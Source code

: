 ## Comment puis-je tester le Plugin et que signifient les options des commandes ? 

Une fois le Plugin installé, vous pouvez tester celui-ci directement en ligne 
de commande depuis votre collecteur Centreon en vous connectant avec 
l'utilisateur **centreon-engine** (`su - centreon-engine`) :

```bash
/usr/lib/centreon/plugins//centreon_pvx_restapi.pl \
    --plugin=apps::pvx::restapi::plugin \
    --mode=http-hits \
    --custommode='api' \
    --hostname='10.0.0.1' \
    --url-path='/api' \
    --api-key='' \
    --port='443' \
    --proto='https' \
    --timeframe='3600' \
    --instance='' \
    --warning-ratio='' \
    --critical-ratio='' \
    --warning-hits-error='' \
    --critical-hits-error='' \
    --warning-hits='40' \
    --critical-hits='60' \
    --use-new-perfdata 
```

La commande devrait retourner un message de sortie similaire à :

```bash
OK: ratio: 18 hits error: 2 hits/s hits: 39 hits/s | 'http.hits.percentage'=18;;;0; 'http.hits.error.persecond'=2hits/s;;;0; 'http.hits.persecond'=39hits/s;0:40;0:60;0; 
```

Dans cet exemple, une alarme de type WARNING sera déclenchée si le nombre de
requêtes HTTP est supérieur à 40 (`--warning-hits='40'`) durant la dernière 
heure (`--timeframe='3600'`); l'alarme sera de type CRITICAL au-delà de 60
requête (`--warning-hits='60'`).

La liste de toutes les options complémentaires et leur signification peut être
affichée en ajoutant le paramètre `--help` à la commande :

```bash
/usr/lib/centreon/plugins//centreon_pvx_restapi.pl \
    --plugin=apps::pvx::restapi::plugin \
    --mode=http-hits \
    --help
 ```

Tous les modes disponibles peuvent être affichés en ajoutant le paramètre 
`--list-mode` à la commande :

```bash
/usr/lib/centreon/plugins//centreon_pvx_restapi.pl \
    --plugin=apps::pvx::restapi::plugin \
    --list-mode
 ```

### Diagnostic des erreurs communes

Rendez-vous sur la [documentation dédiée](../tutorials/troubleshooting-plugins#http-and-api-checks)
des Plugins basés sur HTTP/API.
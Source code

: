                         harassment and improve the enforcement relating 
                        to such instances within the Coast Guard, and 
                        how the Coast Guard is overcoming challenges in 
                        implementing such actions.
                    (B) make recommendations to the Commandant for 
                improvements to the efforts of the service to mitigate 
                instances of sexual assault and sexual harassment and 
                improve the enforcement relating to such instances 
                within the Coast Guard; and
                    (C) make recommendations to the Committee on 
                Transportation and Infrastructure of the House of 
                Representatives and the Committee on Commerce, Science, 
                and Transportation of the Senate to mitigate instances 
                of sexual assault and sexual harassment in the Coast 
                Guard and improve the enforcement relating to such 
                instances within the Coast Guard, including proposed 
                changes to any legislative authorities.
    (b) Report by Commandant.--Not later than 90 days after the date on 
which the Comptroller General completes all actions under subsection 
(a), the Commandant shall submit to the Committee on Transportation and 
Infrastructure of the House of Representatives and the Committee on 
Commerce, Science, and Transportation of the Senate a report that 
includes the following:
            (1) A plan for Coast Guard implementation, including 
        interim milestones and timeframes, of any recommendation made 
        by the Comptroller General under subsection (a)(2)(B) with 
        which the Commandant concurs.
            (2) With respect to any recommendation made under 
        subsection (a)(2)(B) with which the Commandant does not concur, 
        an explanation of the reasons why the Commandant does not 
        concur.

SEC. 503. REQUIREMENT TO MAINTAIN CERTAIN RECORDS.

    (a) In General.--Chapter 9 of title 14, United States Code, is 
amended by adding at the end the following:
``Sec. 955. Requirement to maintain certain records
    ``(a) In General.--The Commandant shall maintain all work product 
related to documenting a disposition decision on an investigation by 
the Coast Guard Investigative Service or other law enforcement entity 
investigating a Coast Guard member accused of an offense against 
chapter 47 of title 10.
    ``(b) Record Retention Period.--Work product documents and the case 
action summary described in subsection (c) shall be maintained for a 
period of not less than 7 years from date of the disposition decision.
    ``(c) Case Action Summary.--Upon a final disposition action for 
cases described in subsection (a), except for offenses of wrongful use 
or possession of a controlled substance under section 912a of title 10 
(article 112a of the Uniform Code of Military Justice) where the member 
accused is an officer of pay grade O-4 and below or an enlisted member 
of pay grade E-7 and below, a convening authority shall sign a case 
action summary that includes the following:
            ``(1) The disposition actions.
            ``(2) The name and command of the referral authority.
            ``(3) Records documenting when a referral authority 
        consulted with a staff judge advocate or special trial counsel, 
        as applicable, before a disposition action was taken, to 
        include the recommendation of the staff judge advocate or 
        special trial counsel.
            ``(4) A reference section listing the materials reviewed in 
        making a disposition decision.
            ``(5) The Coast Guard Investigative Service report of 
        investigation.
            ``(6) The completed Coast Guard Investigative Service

* * * * * * *

| Work to be completed |
Please show all lines from the entries that contain the word "help".

| Answer for this exercise |
affichée en ajoutant le paramètre `--help` à la commande :
    --help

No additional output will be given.